Once the line with "[So what becomes" is found in the entries below, repeat it and each following line exactly, up to and including the line with "skills and EQ". Add no other lines.

** Raw data follows **

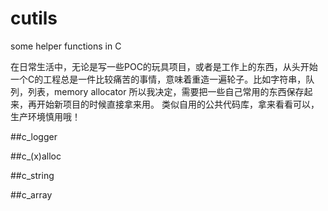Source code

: cutils
======

some helper functions in C

在日常生活中，无论是写一些POC的玩具项目，或者是工作上的东西，从头开始一个C的工程总是一件比较痛苦的事情，意味着重造一遍轮子。比如字符串，队列，列表，memory allocator
所以我决定，需要把一些自己常用的东西保存起来，再开始新项目的时候直接拿来用。 类似自用的公共代码库，拿来看看可以，生产环境慎用哦！


##c_logger

##c_(x)alloc

##c_string

##c_array
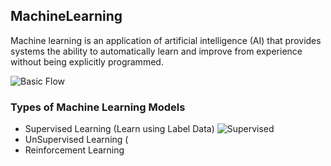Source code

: ## MachineLearning
Machine learning is an application of artificial intelligence (AI) that provides systems the ability to automatically learn and improve from experience without being explicitly programmed.

![Basic Flow](https://s3.us-west-2.amazonaws.com/secure.notion-static.com/c8fbbbef-a561-41df-b1b4-e83929505914/Untitled.png?X-Amz-Algorithm=AWS4-HMAC-SHA256&X-Amz-Credential=AKIAT73L2G45O3KS52Y5%2F20200830%2Fus-west-2%2Fs3%2Faws4_request&X-Amz-Date=20200830T114434Z&X-Amz-Expires=86400&X-Amz-Signature=479d11c224cbf7c1060601f8ac33fed20946ecd2d09c37a8c93feae770bc8b08&X-Amz-SignedHeaders=host&response-content-disposition=filename%20%3D%22Untitled.png%22)


### Types of Machine Learning Models
- Supervised Learning (Learn using Label Data)
![Supervised](https://s3.us-west-2.amazonaws.com/secure.notion-static.com/e2e9af54-7ed2-446b-9343-bd3832ae267d/Untitled.png?X-Amz-Algorithm=AWS4-HMAC-SHA256&X-Amz-Credential=AKIAT73L2G45O3KS52Y5%2F20200830%2Fus-west-2%2Fs3%2Faws4_request&X-Amz-Date=20200830T114814Z&X-Amz-Expires=86400&X-Amz-Signature=5a5990d9aa613a10230d5dfd5197fc2bbc7a85ec969d0bf7f0c4ff6053b26712&X-Amz-SignedHeaders=host&response-content-disposition=filename%20%3D%22Untitled.png%22)
- UnSupervised Learning (
- Reinforcement Learning

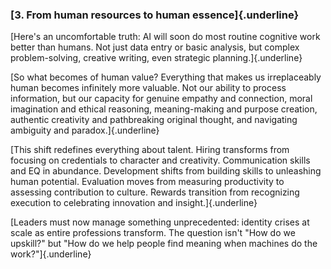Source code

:### **[3. From human resources to human essence]{.underline}**

[Here\'s an uncomfortable truth: AI will soon do most routine cognitive
work better than humans. Not just data entry or basic analysis, but
complex problem-solving, creative writing, even strategic
planning.]{.underline}

[So what becomes of human value? Everything that makes us irreplaceably
human becomes infinitely more valuable. Not our ability to process
information, but our capacity for genuine empathy and connection, moral
imagination and ethical reasoning, meaning-making and purpose creation,
authentic creativity and pathbreaking original thought, and navigating
ambiguity and paradox.]{.underline}

[This shift redefines everything about talent. Hiring transforms from
focusing on credentials to character and creativity. Communication
skills and EQ in abundance. Development shifts from building skills to
unleashing human potential. Evaluation moves from measuring productivity
to assessing contribution to culture. Rewards transition from
recognizing execution to celebrating innovation and
insight.]{.underline}

[Leaders must now manage something unprecedented: identity crises at
scale as entire professions transform. The question isn\'t \"How do we
upskill?\" but \"How do we help people find meaning when machines do the
work?\"]{.underline}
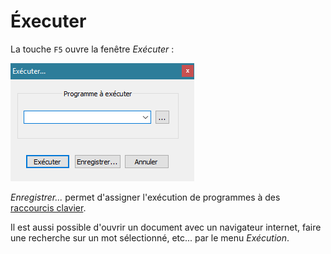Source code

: # Éxecuter

La touche `F5` ouvre la fenêtre *Exécuter* :

![Fenêtre exécuter.](./images/npp_exec.png)

*Enregistrer...* permet d'assigner l'exécution de programmes à des [raccourcis clavier](raccourcis-clavier.md).

Il est aussi possible d'ouvrir un document avec un navigateur internet, faire une recherche sur un mot sélectionné, etc... par le menu *Exécution*.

** End of Raw data **

__Answer section__:
[So what becomes of human value? Everything that makes us irreplaceably
human becomes infinitely more valuable. Not our ability to process
information, but our capacity for genuine empathy and connection, moral
imagination and ethical reasoning, meaning-making and purpose creation,
authentic creativity and pathbreaking original thought, and navigating
ambiguity and paradox.]{.underline}

[This shift redefines everything about talent. Hiring transforms from
focusing on credentials to character and creativity. Communication
skills and EQ in abundance. Development shifts from building skills to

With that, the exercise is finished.